*WHAT YOU NEED TO DO*
Beneath this instruction is a listing; print exactly the lines in it starting at the line that contains "Impossible Levels List:**" and going through the line that contains "Levels List Google".

*MATERIAL SHOWN*
[Start of Attachment]

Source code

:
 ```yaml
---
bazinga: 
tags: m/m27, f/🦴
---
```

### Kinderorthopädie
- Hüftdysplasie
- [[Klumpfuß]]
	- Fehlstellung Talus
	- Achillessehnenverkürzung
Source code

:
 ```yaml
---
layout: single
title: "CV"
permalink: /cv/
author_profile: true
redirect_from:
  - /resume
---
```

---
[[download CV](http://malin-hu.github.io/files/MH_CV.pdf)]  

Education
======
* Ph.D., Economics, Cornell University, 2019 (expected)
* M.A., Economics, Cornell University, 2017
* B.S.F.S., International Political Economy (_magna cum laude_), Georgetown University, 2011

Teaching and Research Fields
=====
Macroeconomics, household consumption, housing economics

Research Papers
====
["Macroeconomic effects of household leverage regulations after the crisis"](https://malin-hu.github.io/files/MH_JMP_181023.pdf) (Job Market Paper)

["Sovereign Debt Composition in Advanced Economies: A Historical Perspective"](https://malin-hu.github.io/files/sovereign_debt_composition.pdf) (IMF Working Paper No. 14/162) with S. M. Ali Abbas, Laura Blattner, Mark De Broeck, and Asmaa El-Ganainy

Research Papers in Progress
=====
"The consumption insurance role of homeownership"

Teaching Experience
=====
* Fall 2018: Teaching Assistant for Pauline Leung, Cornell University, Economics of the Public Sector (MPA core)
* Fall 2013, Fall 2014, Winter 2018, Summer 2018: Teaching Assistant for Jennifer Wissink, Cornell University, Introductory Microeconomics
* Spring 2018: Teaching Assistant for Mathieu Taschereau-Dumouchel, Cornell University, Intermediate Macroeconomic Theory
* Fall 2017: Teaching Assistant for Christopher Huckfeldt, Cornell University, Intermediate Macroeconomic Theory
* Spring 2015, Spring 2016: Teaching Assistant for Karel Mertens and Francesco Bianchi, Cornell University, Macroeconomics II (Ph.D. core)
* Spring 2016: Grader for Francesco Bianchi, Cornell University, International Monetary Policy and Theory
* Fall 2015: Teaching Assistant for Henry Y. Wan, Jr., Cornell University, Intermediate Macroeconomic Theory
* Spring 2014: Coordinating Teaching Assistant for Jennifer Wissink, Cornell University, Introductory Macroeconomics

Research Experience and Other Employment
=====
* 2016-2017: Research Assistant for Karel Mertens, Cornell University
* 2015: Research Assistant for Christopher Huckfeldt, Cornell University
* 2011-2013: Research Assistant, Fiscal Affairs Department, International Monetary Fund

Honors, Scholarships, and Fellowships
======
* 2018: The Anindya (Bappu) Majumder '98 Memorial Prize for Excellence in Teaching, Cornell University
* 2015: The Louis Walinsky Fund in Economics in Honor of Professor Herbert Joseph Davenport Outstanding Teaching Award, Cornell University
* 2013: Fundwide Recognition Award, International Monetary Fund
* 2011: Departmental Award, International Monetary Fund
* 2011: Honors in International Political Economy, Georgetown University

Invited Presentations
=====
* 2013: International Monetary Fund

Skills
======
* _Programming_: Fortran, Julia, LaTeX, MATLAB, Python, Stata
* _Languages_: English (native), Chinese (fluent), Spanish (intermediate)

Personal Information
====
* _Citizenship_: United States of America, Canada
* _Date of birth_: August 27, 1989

[End of Attachment]
[Start of Attachment]

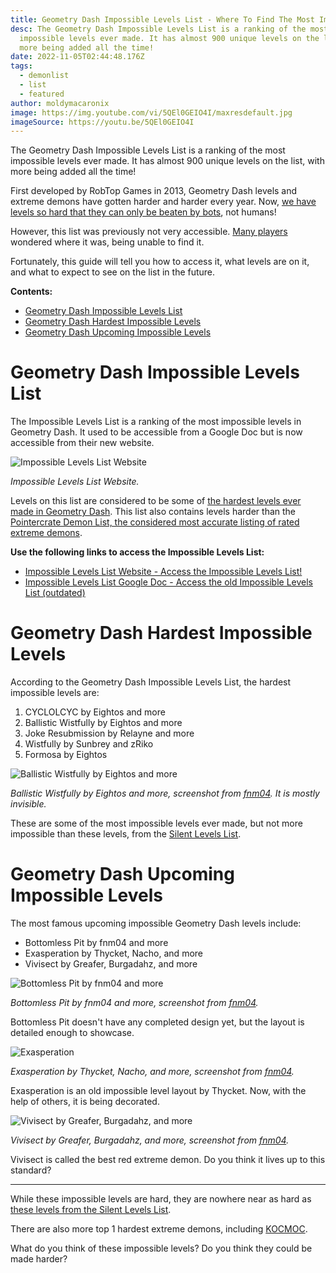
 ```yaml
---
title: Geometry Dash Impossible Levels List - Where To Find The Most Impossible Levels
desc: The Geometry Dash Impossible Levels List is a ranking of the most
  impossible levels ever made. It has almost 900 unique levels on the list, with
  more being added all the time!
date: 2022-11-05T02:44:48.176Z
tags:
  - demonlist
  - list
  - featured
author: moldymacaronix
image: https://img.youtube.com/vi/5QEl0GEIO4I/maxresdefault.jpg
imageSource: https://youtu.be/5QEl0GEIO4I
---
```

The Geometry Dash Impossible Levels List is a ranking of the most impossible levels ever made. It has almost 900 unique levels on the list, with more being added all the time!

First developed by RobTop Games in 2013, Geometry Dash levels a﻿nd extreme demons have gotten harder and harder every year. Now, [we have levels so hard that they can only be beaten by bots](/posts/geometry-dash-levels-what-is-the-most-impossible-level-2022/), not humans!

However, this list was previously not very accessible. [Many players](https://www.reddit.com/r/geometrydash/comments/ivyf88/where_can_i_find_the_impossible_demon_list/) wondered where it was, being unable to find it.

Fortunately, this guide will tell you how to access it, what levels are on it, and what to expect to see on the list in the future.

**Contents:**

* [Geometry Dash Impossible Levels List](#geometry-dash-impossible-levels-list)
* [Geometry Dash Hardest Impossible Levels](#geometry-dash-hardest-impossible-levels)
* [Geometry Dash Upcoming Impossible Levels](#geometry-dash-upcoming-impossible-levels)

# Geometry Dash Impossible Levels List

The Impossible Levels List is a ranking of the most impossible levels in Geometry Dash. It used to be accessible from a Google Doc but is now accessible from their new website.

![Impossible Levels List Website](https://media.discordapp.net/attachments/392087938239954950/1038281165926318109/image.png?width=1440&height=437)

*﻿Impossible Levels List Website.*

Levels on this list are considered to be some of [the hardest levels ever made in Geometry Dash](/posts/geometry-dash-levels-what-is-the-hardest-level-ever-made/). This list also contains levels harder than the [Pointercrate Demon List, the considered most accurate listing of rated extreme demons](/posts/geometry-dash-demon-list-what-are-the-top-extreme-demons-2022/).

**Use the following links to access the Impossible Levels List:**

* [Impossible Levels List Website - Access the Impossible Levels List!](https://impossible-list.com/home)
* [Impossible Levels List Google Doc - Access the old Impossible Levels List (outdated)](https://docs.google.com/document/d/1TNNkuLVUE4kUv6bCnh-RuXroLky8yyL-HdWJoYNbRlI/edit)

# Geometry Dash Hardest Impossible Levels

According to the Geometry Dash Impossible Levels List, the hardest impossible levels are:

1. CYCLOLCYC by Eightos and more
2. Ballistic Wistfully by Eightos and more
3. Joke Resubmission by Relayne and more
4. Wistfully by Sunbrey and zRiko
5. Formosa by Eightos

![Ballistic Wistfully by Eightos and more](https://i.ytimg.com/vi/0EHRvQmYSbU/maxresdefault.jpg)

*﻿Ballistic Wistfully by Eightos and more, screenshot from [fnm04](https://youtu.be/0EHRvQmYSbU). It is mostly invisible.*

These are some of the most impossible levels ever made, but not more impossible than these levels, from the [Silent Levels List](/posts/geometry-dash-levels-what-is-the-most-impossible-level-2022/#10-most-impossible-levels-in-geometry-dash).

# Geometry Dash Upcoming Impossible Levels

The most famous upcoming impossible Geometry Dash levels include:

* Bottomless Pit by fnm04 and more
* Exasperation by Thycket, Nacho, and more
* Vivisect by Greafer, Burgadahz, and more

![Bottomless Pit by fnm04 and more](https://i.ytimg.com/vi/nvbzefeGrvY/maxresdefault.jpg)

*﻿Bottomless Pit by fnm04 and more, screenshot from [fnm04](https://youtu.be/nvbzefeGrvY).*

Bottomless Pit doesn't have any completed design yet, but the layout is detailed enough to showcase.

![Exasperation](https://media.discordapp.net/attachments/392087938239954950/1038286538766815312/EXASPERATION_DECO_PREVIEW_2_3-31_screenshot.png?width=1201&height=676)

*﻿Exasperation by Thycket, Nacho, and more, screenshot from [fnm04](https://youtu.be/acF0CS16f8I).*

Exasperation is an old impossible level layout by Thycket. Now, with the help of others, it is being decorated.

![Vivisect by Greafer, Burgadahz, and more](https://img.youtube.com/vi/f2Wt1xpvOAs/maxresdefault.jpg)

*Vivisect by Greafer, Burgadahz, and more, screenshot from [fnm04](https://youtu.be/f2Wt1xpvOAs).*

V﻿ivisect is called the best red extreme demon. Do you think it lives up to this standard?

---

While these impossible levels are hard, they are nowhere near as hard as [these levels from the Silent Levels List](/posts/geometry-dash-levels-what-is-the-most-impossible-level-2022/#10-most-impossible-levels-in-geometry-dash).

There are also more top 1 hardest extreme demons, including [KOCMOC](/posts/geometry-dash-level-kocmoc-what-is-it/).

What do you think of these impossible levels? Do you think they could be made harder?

[End of Attachment]

*WORKED SOLUTION*
**Use the following links to access the Impossible Levels List:**

* [Impossible Levels List Website - Access the Impossible Levels List!](https://impossible-list.com/home)
* [Impossible Levels List Google Doc - Access the old Impossible Levels List (outdated)](https://docs.google.com/document/d/1TNNkuLVUE4kUv6bCnh-RuXroLky8yyL-HdWJoYNbRlI/edit)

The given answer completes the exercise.